Cross-pollination is critical to the wellbeing of life in every form. It’s not only the transfer of pollen from the anther of one flower of a plant to the stigma of another plant flower by the action of wind, bees, insect and so on according to nature, but the influence or inspiration between or among diverse elements: It’s the fundamental essential whereby entities large and small rely on input from one another and the outcome of which so inspires the other that all the participants cannot help themselves but engage in some involved measure in the doing rather than superficial spectating.
At Penrhyn Castle here in North Wales we receive over two hundred thousand visitors each year. These visitors may be purely interested in history, culture, conservation, preservation, shopping, eating in an NT café for lunch or dozens of other reasons. Behind the scenes I want to tell you of other aspects that are not so obvious but nonetheless important to the wellbeing of the castle and its conservation efforts.
Of course you already know that I have my woodworking school New Legacy here at the castle. I first demonstrated for the NT as a volunteer at Penrhyn Castle in 2007. From that I decided to open my first UK school there and that’s has all progressed nicely, but behind the scenes is a plexus of complexities that make both NT and Penrhyn Castle very unique. For instance, did you know that Resi Tomat and her friends and colleagues run a range of educational programs including a woodland school for children to gain understanding of wild and woodland life and that they host many dozens of children in a dedicated area set aside to promote conservation and sustainable culture? That the kids attending build outdoor shelters, learn practical outdoor skills and plant edible fruit and nut bearing plants? What about the indoor classroom in the castle itself. Children can learn about early Welsh education and step back in time to become children of 150-years ago. Through the years I have seen dozens of events at the castle designed especially with children, parents and schools in mind that fill in some of the gaps children may never see.
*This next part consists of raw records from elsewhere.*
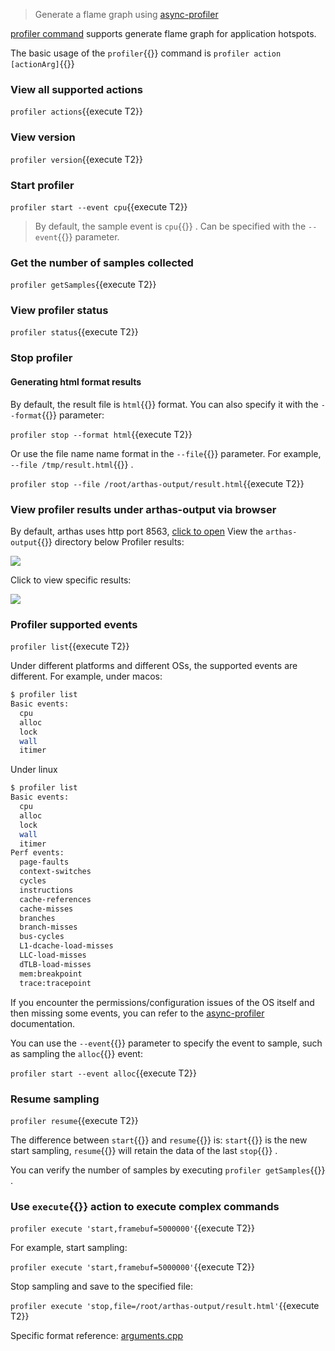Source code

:> Generate a flame graph using [async-profiler](https://github.com/jvm-profiling-tools/async-profiler)

[profiler command](https://arthas.aliyun.com/en/doc/profiler.html) supports generate flame graph for application hotspots.

The basic usage of the `profiler`{{}} command is `profiler action [actionArg]`{{}}

### View all supported actions

`profiler actions`{{execute T2}}

### View version

`profiler version`{{execute T2}}

### Start profiler

`profiler start --event cpu`{{execute T2}}

> By default, the sample event is `cpu`{{}} . Can be specified with the `--event`{{}} parameter.

### Get the number of samples collected

`profiler getSamples`{{execute T2}}

### View profiler status

`profiler status`{{execute T2}}

### Stop profiler

#### Generating html format results

By default, the result file is `html`{{}} format. You can also specify it with the `--format`{{}} parameter:

`profiler stop --format html`{{execute T2}}

Or use the file name name format in the `--file`{{}} parameter. For example, `--file /tmp/result.html`{{}} .

`profiler stop --file /root/arthas-output/result.html`{{execute T2}}

### View profiler results under arthas-output via browser

By default, arthas uses http port 8563, [click to open]({{TRAFFIC_HOST1_8563}}/arthas-output/) View the `arthas-output`{{}} directory below Profiler results:

![](https://arthas.aliyun.com/doc/_images/arthas-output.jpg)

Click to view specific results:

![](https://arthas.aliyun.com/doc/_images/arthas-output-svg.jpg)

### Profiler supported events

`profiler list`{{execute T2}}

Under different platforms and different OSs, the supported events are different. For example, under macos:

```bash
$ profiler list
Basic events:
  cpu
  alloc
  lock
  wall
  itimer
```

Under linux

```bash
$ profiler list
Basic events:
  cpu
  alloc
  lock
  wall
  itimer
Perf events:
  page-faults
  context-switches
  cycles
  instructions
  cache-references
  cache-misses
  branches
  branch-misses
  bus-cycles
  L1-dcache-load-misses
  LLC-load-misses
  dTLB-load-misses
  mem:breakpoint
  trace:tracepoint
```

If you encounter the permissions/configuration issues of the OS itself and then missing some events, you can refer to the [async-profiler](https://github.com/jvm-profiling-tools/async-profiler) documentation.

You can use the `--event`{{}} parameter to specify the event to sample, such as sampling the `alloc`{{}} event:

`profiler start --event alloc`{{execute T2}}

### Resume sampling

`profiler resume`{{execute T2}}

The difference between `start`{{}} and `resume`{{}} is: `start`{{}} is the new start sampling, `resume`{{}} will retain the data of the last `stop`{{}} .

You can verify the number of samples by executing `profiler getSamples`{{}} .

### Use `execute`{{}} action to execute complex commands

`profiler execute 'start,framebuf=5000000'`{{execute T2}}

For example, start sampling:

`profiler execute 'start,framebuf=5000000'`{{execute T2}}

Stop sampling and save to the specified file:

`profiler execute 'stop,file=/root/arthas-output/result.html'`{{execute T2}}

Specific format reference: [arguments.cpp](https://github.com/jvm-profiling-tools/async-profiler/blob/v2.5/src/arguments.cpp#L50)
Behind the beautiful landscape is a man called Mike who works as head gardener. You may meet him and you may not. He’s a practical man with down-to-earth values and a protagonist for the wellbeing of plant and animal life within the Trusts hundreds of acres of wood and parkland. His coworkers are a handful of men and women who give their best to ensure safety for all life. I see them where others may not. On their knees or bellies pulling excess dead and weed from fishponds and in the wild parts making certain trees are lopped for their wellbeing. Penrhyn Castle has been a haven to cuckoos and warblers, robins and a wide range of wild birdlife because of the efforts this staff puts into conservation and sustainable culture.
Of course the castle itself is an amazing place to visit. There is no doubt that this opulent mansion with its 350 rooms was built to last and last it will as historically representative of life and culture of Llnadygai, Bangor and of course the surrounding mining villages and the lives upon which it was built.
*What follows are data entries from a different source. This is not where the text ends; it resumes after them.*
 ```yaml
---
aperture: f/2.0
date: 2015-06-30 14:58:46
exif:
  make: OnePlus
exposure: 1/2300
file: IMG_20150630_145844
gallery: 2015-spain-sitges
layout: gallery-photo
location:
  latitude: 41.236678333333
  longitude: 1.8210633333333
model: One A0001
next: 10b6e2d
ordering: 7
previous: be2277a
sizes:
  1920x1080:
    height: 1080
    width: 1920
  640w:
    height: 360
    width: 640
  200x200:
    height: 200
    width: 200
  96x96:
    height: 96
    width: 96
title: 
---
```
My friend Richard just came to one of my classes and we enjoyed three days together last week. All of the students ate there last week, but I had too much cooking to join them. This next week will be quieter.
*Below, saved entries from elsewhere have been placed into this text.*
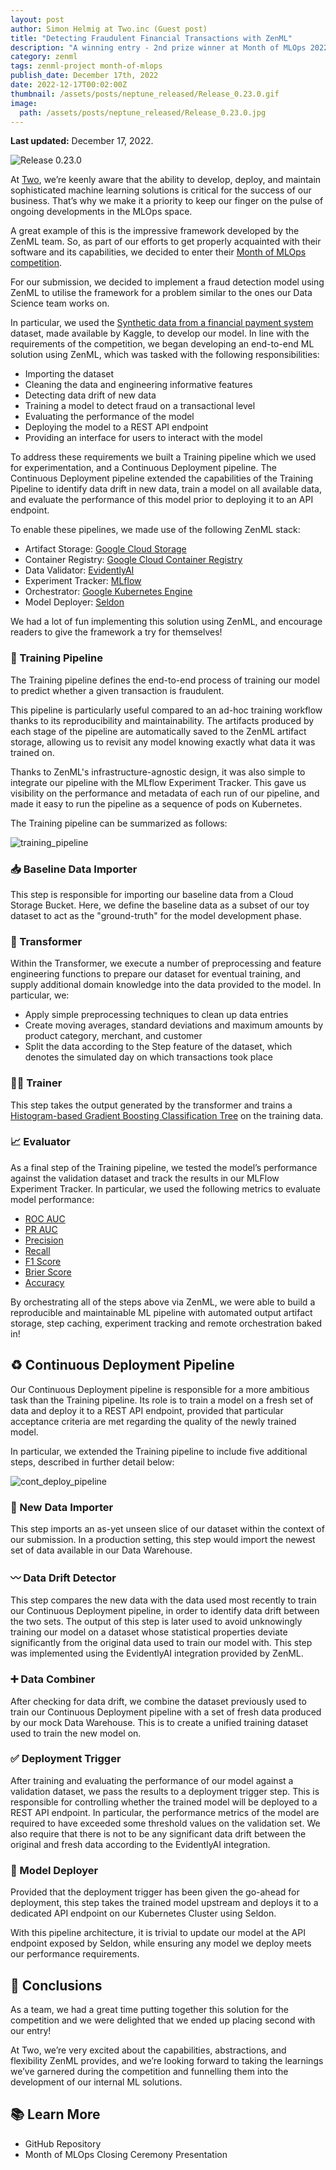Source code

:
 ```yaml
---
layout: post
author: Simon Helmig at Two.inc (Guest post)
title: "Detecting Fraudulent Financial Transactions with ZenML"
description: "A winning entry - 2nd prize winner at Month of MLOps 2022 competition."
category: zenml
tags: zenml-project month-of-mlops
publish_date: December 17th, 2022
date: 2022-12-17T00:02:00Z
thumbnail: /assets/posts/neptune_released/Release_0.23.0.gif
image:
  path: /assets/posts/neptune_released/Release_0.23.0.jpg
---
```


**Last updated:** December 17, 2022.

![Release 0.23.0](../assets/posts/neptune_released/Release_0.23.0.jpg)

At [Two](https://www.two.inc/), we’re keenly aware that the ability to develop, deploy, 
and maintain sophisticated machine learning solutions is critical for the success of our business. 
That’s why we make it a priority to keep our finger on the pulse of ongoing developments in the MLOps space.

A great example of this is the impressive framework developed by the ZenML team. 
So, as part of our efforts to get properly acquainted with their software and its capabilities, 
we decided to enter their [Month of MLOps competition](https://blog.zenml.io/mlops-competition-recap/).

For our submission, we decided to implement a fraud detection model using ZenML to utilise the framework 
for a problem similar to the ones our Data Science team works on.

In particular, we used the [Synthetic data from a financial payment system](https://www.kaggle.com/datasets/ealaxi/banksim1) dataset, 
made available by Kaggle, to develop our model. In line with the requirements of the competition, 
we began developing an end-to-end ML solution using ZenML, which was tasked with the following responsibilities:

* Importing the dataset
* Cleaning the data and engineering informative features
* Detecting data drift of new data
* Training a model to detect fraud on a transactional level
* Evaluating the performance of the model
* Deploying the model to a REST API endpoint
* Providing an interface for users to interact with the model

To address these requirements we built a Training pipeline which we used for experimentation, and a Continuous Deployment pipeline. 
The Continuous Deployment pipeline extended the capabilities of the Training Pipeline to identify data drift in new data, 
train a model on all available data, and evaluate the performance of this model prior to deploying it to an API endpoint.

To enable these pipelines, we made use of the following ZenML stack:

* Artifact Storage: [Google Cloud Storage](https://cloud.google.com/storage)
* Container Registry: [Google Cloud Container Registry](https://cloud.google.com/container-registry)
* Data Validator: [EvidentlyAI](https://www.evidentlyai.com/)
* Experiment Tracker: [MLflow](https://mlflow.org/)
* Orchestrator: [Google Kubernetes Engine](https://cloud.google.com/kubernetes-engine)
* Model Deployer: [Seldon](https://www.seldon.io/)

We had a lot of fun implementing this solution using ZenML, and encourage readers to give the framework a try for themselves!


### 🚄 Training Pipeline

The Training pipeline defines the end-to-end process of training our model to predict whether a given transaction is fraudulent.

This pipeline is particularly useful compared to an ad-hoc training workflow thanks to its reproducibility and maintainability. The artifacts produced by each stage of the pipeline are automatically saved to the ZenML artifact storage, allowing us to revisit any model knowing exactly what data it was trained on.

Thanks to ZenML's infrastructure-agnostic design, it was also simple to integrate our pipeline with the MLflow Experiment Tracker. This gave us visibility on the performance and metadata of each run of our pipeline, and made it easy to run the pipeline as a sequence of pods on Kubernetes.

The Training pipeline can be summarized as follows:

![training_pipeline](../assets/posts/two-inc-fraudulent-financial/training_pipeline_two.png)


### 📥 Baseline Data Importer

This step is responsible for importing our baseline data from a Cloud Storage Bucket. 
Here, we define the baseline data as a subset of our toy dataset to act as the "ground-truth" for the model development phase.

### 🔧 Transformer

Within the Transformer, we execute a number of preprocessing and feature engineering functions to prepare our dataset for eventual training, and supply additional domain knowledge into the data provided to the model. In particular, we:

* Apply simple preprocessing techniques to clean up data entries
* Create moving averages, standard deviations and maximum amounts by product category, merchant, and customer
* Split the data according to the Step feature of the dataset, which denotes the simulated day on which transactions took place


### 🏃‍♂️ Trainer

This step takes the output generated by the transformer and trains a [Histogram-based Gradient Boosting Classification Tree](https://scikit-learn.org/stable/modules/generated/sklearn.ensemble.HistGradientBoostingClassifier.html) on the training data.

### 📈 Evaluator

As a final step of the Training pipeline, we tested the model’s performance against the validation dataset and track the results in our MLFlow Experiment Tracker. In particular, we used the following metrics to evaluate model performance:

* [ROC AUC](https://scikit-learn.org/stable/modules/generated/sklearn.metrics.roc_auc_score.html#sklearn.metrics.roc_auc_score)
* [PR AUC](https://scikit-learn.org/stable/modules/generated/sklearn.metrics.average_precision_score.html#sklearn.metrics.average_precision_score)
* [Precision](https://scikit-learn.org/stable/modules/generated/sklearn.metrics.precision_score.html#sklearn.metrics.precision_score)
* [Recall](https://scikit-learn.org/stable/modules/generated/sklearn.metrics.recall_score.html#sklearn.metrics.recall_score)
* [F1 Score](https://scikit-learn.org/stable/modules/generated/sklearn.metrics.f1_score.html#sklearn.metrics.f1_score)
* [Brier Score](https://scikit-learn.org/stable/modules/generated/sklearn.metrics.brier_score_loss.html#sklearn.metrics.brier_score_loss)
* [Accuracy](https://scikit-learn.org/stable/modules/generated/sklearn.metrics.accuracy_score.html#sklearn.metrics.accuracy_score)

By orchestrating all of the steps above via ZenML, we were able to build a reproducible and maintainable ML pipeline with automated output artifact storage, step caching, experiment tracking and remote orchestration baked in!


## ♻️ Continuous Deployment Pipeline

Our Continuous Deployment pipeline is responsible for a more ambitious task than the Training pipeline. Its role is to train a model on a fresh set of data and deploy it to a REST API endpoint, provided that particular acceptance criteria are met regarding the quality of the newly trained model.

In particular, we extended the Training pipeline to include five additional steps, described in further detail below:

![cont_deploy_pipeline](../assets/posts/two-inc-fraudulent-financial/cont_deploy_pipeline_two.png)



### 📰 New Data Importer
This step imports an as-yet unseen slice of our dataset within the context of our submission. In a production setting, this step would import the newest set of data available in our Data Warehouse.

### 〰️ Data Drift Detector
This step compares the new data with the data used most recently to train our Continuous Deployment pipeline, in order to identify data drift between the two sets. The output of this step is later used to avoid unknowingly training our model on a dataset whose statistical properties deviate significantly from the original data used to train our model with. This step was implemented using the EvidentlyAI integration provided by ZenML.


### ➕ Data Combiner
After checking for data drift, we combine the dataset previously used to train our Continuous Deployment pipeline with a set of fresh data produced by our mock Data Warehouse. This is to create a unified training dataset used to train the new model on.


### ✅ Deployment Trigger
After training and evaluating the performance of our model against a validation dataset, we pass the results to a deployment trigger step. This is responsible for controlling whether the trained model will be deployed to a REST API endpoint. In particular, the performance metrics of the model are required to have exceeded some threshold values on the validation set. We also require that there is not to be any significant data drift between the original and fresh data according to the EvidentlyAI integration.


### 🚀 Model Deployer
Provided that the deployment trigger has been given the go-ahead for deployment, this step takes the trained model upstream and deploys it to a dedicated API endpoint on our Kubernetes Cluster using Seldon.

With this pipeline architecture, it is trivial to update our model at the API endpoint exposed by Seldon, while ensuring any model we deploy meets our performance requirements.


## 💭 Conclusions
As a team, we had a great time putting together this solution for the competition and we were delighted that we ended up placing second with our entry!

At Two, we’re very excited about the capabilities, abstractions, and flexibility ZenML provides, and we’re looking forward to taking the learnings we’ve garnered during the competition and funnelling them into the development of our internal ML solutions.

## 📚 Learn More

* GitHub Repository 
* Month of MLOps Closing Ceremony Presentation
As for me. My school began its UK passage in restoring traditional hand skills and about two hundred woodworkers have now gained personal skills through New Legacy UK. We have plans for hundreds of others to gain competency and confidence over the coming years and of course we will always demonstrate to hundreds of visitors every week as time allows. We began the Real Woodworking Campaign here and so I will always be thankful for the National Trust.